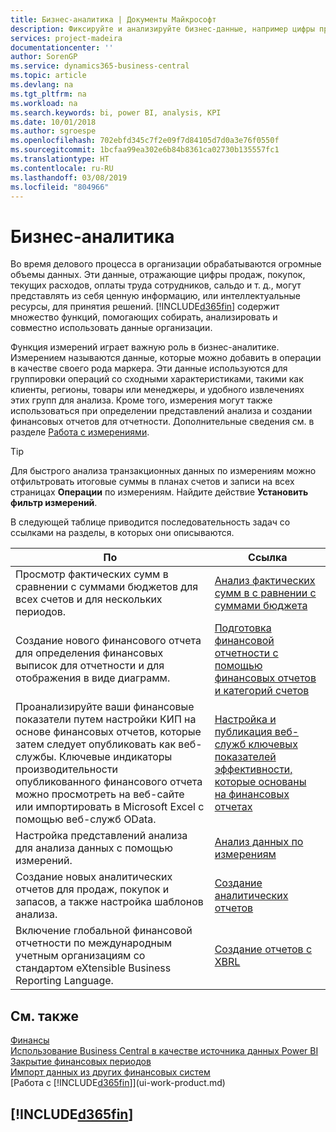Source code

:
 ```yaml
---
title: Бизнес-аналитика | Документы Майкрософт
description: Фиксируйте и анализируйте бизнес-данные, например цифры продаж, покупок, текущих расходов, оплаты труда сотрудников и бюджеты, которые могут представлять собой ценную информацию для бизнес-аналитики и принятия решений.
services: project-madeira
documentationcenter: ''
author: SorenGP
ms.service: dynamics365-business-central
ms.topic: article
ms.devlang: na
ms.tgt_pltfrm: na
ms.workload: na
ms.search.keywords: bi, power BI, analysis, KPI
ms.date: 10/01/2018
ms.author: sgroespe
ms.openlocfilehash: 702ebfd345c7f2e09f7d84105d7d0a3e76f0550f
ms.sourcegitcommit: 1bcfaa99ea302e6b84b8361ca02730b135557fc1
ms.translationtype: HT
ms.contentlocale: ru-RU
ms.lasthandoff: 03/08/2019
ms.locfileid: "804966"
---
```

# <a name="business-intelligence"></a>Бизнес-аналитика
Во время делового процесса в организации обрабатываются огромные объемы данных. Эти данные, отражающие цифры продаж, покупок, текущих расходов, оплаты труда сотрудников, сальдо и т. д., могут представлять из себя ценную информацию, или интеллектуальные ресурсы, для принятия решений. [!INCLUDE[d365fin](includes/d365fin_md.md)] содержит множество функций, помогающих собирать, анализировать и совместно использовать данные организации.

Функция измерений играет важную роль в бизнес-аналитике. Измерением называются данные, которые можно добавить в операции в качестве своего рода маркера. Эти данные используются для группировки операций со сходными характеристиками, такими как клиенты, регионы, товары или менеджеры, и удобного извлечениях этих групп для анализа. Кроме того, измерения могут также использоваться при определении представлений анализа и создании финансовых отчетов для отчетности. Дополнительные сведения см. в разделе [Работа с измерениями](finance-dimensions.md).

> [!TIP]
> Для быстрого анализа транзакционных данных по измерениям можно отфильтровать итоговые суммы в планах счетов и записи на всех страницах **Операции** по измерениям. Найдите действие **Установить фильтр измерений**.  

В следующей таблице приводится последовательность задач со ссылками на разделы, в которых они описываются.  

| По | Ссылка |
| --- | --- |
|Просмотр фактических сумм в сравнении с суммами бюджетов для всех счетов и для нескольких периодов.|[Анализ фактических сумм в с равнении с суммами бюджета](bi-how-analyze-actual-versus-budget.md)|
|Создание нового финансового отчета для определения финансовых выписок для отчетности и для отображения в виде диаграмм.|[Подготовка финансовой отчетности с помощью финансовых отчетов и категорий счетов](bi-how-work-account-schedule.md)|
|Проанализируйте ваши финансовые показатели путем настройки КИП на основе финансовых отчетов, которые затем следует опубликовать как веб-службы. Ключевые индикаторы производительности опубликованного финансового отчета можно просмотреть на веб-сайте или импортировать в Microsoft Excel с помощью веб-служб OData.|[Настройка и публикация веб-служб ключевых показателей эффективности, которые основаны на финансовых отчетах](bi-how-to-set-up-and-publish-kpi-web-services-based-on-account-schedules.md)|
|Настройка представлений анализа для анализа данных с помощью измерений.|[Анализ данных по измерениям](bi-how-analyze-data-dimension.md)|
|Создание новых аналитических отчетов для продаж, покупок и запасов, а также настройка шаблонов анализа.|[Создание аналитических отчетов](bi-how-create-analysis-views-reports.md)|
|Включение глобальной финансовой отчетности по международным учетным организациям со стандартом eXtensible Business Reporting Language.|[Создание отчетов с XBRL](bi-create-reports-with-xbrl.md)|

## <a name="see-also"></a>См. также
[Финансы](finance.md)    
[Использование Business Central в качестве источника данных Power BI](across-how-use-financials-data-source-powerbi.md)  
[Закрытие финансовых периодов](year-close-years-periods.md)  
[Импорт данных из других финансовых систем](across-import-data-configuration-packages.md)  
[Работа с [!INCLUDE[d365fin](includes/d365fin_md.md)]](ui-work-product.md)

## [!INCLUDE[d365fin](includes/free_trial_md.md)]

┄┄┄┄┄┄┄┄┄┄

- TASK STATEMENT -
Among the lines above, find each one containing the string "create" and copy it.

- EXPECTED ANSWER -
|Создание новых аналитических отчетов для продаж, покупок и запасов, а также настройка шаблонов анализа.|[Создание аналитических отчетов](bi-how-create-analysis-views-reports.md)|
|Включение глобальной финансовой отчетности по международным учетным организациям со стандартом eXtensible Business Reporting Language.|[Создание отчетов с XBRL](bi-create-reports-with-xbrl.md)|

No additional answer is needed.